2) follow lord BS advice, one tgi call, not more

3) i get that you need 100 SCB for all the bubble that could potentially be on your screen BUT, most of the time you have wayyy less bubble. So simply update the next pointer to null of the last visible bubble.

Edited by LordKraken
Link to comment
Share on other sites

agree with you nop90, but I'm suspecting that @KanedaFr is doing one-pixel movement, so that's 30 pixels / second and in tate mode, that means a couple of seconds for a bubble to cross the screen. And yes maybe you want to increase the speed of your bubble in the end.

Link to comment
Share on other sites

1 hour ago, KanedaFr said:

I have 4 calls to tgi_sprite by loop

- one to clean the screen drawing a 1x1 zoomed full screen 

Check if you really need to clean the complete screen. If only parts, do align on even X pixel to avoid RMW cycle.

Link to comment
Share on other sites

Like i said, I removed the first call to clear screen.
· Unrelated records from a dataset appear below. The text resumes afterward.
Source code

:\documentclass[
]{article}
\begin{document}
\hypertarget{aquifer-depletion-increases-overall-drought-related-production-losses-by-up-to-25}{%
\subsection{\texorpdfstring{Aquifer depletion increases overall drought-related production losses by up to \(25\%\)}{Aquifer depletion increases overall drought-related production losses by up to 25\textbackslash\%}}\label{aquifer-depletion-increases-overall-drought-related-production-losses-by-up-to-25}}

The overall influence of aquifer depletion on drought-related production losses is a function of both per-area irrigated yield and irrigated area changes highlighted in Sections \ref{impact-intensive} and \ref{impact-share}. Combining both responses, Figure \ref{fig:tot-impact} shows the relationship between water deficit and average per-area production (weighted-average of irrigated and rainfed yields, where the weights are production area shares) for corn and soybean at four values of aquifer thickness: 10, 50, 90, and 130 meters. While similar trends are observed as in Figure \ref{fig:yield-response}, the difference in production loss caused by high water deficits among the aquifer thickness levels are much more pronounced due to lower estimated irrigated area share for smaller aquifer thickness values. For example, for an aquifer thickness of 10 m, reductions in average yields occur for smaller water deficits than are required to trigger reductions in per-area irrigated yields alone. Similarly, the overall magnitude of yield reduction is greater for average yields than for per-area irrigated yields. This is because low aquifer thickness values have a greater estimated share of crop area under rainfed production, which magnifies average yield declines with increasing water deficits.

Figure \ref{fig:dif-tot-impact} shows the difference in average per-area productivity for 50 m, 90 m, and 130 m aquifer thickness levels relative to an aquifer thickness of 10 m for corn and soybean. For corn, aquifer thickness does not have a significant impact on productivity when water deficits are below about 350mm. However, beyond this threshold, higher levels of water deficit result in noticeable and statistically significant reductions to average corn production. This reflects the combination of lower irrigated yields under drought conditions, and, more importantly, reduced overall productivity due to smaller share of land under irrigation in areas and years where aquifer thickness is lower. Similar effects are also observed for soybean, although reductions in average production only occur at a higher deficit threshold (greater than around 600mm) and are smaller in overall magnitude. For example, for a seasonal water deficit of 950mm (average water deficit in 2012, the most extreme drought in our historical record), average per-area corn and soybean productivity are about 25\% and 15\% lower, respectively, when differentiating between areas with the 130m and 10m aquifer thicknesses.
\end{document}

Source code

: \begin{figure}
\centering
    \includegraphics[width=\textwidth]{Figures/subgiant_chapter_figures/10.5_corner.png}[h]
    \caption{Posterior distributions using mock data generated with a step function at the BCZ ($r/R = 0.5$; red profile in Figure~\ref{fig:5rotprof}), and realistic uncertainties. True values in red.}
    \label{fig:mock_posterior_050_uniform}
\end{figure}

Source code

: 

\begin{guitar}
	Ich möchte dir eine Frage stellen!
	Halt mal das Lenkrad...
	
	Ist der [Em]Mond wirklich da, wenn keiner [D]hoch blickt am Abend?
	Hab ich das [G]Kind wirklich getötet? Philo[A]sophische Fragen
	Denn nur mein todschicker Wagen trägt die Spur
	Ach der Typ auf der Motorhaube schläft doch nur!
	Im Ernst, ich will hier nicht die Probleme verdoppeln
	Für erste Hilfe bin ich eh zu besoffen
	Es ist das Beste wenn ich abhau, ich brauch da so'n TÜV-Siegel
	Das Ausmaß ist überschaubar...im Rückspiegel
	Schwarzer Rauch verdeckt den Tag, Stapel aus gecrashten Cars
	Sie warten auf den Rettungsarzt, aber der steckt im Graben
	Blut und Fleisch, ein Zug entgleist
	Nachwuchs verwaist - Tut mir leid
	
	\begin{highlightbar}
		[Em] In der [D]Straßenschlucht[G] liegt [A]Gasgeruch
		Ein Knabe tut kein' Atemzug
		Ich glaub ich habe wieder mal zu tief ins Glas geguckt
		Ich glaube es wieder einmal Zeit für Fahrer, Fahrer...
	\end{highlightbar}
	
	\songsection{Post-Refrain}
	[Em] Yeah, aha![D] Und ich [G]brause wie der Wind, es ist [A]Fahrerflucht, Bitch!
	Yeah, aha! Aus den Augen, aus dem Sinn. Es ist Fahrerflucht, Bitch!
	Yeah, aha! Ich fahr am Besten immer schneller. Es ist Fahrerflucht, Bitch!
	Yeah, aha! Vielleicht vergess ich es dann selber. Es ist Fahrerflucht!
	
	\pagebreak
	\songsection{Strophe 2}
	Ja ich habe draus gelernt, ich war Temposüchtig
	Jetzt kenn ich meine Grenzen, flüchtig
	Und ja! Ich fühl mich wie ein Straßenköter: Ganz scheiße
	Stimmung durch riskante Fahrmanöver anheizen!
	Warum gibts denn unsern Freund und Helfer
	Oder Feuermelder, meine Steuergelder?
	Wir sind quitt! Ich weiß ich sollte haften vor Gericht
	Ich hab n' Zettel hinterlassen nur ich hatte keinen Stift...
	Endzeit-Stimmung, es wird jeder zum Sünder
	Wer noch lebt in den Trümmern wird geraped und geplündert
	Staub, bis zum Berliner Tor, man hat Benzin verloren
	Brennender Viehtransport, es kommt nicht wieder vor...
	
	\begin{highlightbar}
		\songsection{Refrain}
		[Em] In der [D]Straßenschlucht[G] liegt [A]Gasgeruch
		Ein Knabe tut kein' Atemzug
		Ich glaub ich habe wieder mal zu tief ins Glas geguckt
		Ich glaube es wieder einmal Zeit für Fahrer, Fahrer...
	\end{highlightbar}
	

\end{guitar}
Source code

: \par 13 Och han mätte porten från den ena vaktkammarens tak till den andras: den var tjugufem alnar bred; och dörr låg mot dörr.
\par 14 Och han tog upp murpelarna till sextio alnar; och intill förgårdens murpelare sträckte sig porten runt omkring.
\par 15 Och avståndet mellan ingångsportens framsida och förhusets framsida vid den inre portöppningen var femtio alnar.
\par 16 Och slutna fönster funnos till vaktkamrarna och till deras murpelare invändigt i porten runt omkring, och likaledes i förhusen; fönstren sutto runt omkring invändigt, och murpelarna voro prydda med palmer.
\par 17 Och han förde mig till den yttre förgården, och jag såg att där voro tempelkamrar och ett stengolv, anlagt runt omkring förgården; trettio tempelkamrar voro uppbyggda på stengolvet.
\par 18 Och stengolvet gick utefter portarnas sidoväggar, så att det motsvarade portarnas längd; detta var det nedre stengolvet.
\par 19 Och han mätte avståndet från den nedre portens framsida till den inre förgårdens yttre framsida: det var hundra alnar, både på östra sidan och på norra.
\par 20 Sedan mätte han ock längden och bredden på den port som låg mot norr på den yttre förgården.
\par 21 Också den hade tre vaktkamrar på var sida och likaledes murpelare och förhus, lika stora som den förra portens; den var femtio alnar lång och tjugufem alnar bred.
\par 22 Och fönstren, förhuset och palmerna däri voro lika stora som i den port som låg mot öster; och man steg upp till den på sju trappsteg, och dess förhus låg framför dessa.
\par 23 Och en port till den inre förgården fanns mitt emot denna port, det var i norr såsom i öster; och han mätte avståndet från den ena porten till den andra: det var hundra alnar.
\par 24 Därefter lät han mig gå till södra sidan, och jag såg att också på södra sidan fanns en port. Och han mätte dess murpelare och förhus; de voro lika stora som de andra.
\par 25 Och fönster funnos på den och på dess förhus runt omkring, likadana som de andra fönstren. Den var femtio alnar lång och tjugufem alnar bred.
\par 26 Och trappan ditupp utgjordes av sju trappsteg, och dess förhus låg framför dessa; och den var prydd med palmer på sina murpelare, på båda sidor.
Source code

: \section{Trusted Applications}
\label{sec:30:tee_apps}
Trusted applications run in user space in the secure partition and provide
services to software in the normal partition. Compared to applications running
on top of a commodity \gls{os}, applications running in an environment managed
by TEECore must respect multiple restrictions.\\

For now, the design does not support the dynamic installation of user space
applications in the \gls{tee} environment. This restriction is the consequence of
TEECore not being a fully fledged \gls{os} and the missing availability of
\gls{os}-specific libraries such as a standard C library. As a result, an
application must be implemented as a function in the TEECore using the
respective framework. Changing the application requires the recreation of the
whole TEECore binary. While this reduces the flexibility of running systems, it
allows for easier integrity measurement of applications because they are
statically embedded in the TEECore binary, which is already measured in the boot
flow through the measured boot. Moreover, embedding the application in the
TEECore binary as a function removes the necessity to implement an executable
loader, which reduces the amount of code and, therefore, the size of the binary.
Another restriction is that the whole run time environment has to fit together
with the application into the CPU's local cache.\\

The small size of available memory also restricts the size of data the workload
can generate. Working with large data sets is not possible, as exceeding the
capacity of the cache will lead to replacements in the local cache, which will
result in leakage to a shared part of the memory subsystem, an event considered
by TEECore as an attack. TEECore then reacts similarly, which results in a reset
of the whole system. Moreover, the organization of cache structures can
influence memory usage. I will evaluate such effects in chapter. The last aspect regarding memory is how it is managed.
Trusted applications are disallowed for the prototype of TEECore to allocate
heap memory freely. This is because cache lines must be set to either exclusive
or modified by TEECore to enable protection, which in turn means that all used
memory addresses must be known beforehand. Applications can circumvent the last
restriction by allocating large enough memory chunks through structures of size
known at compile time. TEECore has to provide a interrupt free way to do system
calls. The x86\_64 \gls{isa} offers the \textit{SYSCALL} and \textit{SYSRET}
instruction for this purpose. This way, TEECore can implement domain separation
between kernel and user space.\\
To make a unique chained list, I 'only' had to update the next_sprite attribute of the last sprite of each list.

Not sure it will boost anything but I'll give it a try.

 

For the hundred of bubbles to draw, I set the SKIP bit or not. 

If I had to reorder the bubbles on the chained list to get only the needed ones, I'll only translate the problem, any draw gain => logic/code lost

 

It's not an one-pixel movement, it's actually 2.

I could easily increase the speed but it won't solve the problem : you'll notice the slow down when I drop to 2 vblank when I'm at 1 vblank 75% of the times.

The quick way to handle it would be to stay at 2 vblank per loop whatever happen and increase speed / animation but I'm not sure I'll be happy with this trick 😊

 

Link to comment
Share on other sites

24 minutes ago, 42bs said:

Check if you really need to clean the complete screen. If only parts, do align on even X pixel to avoid RMW cycle.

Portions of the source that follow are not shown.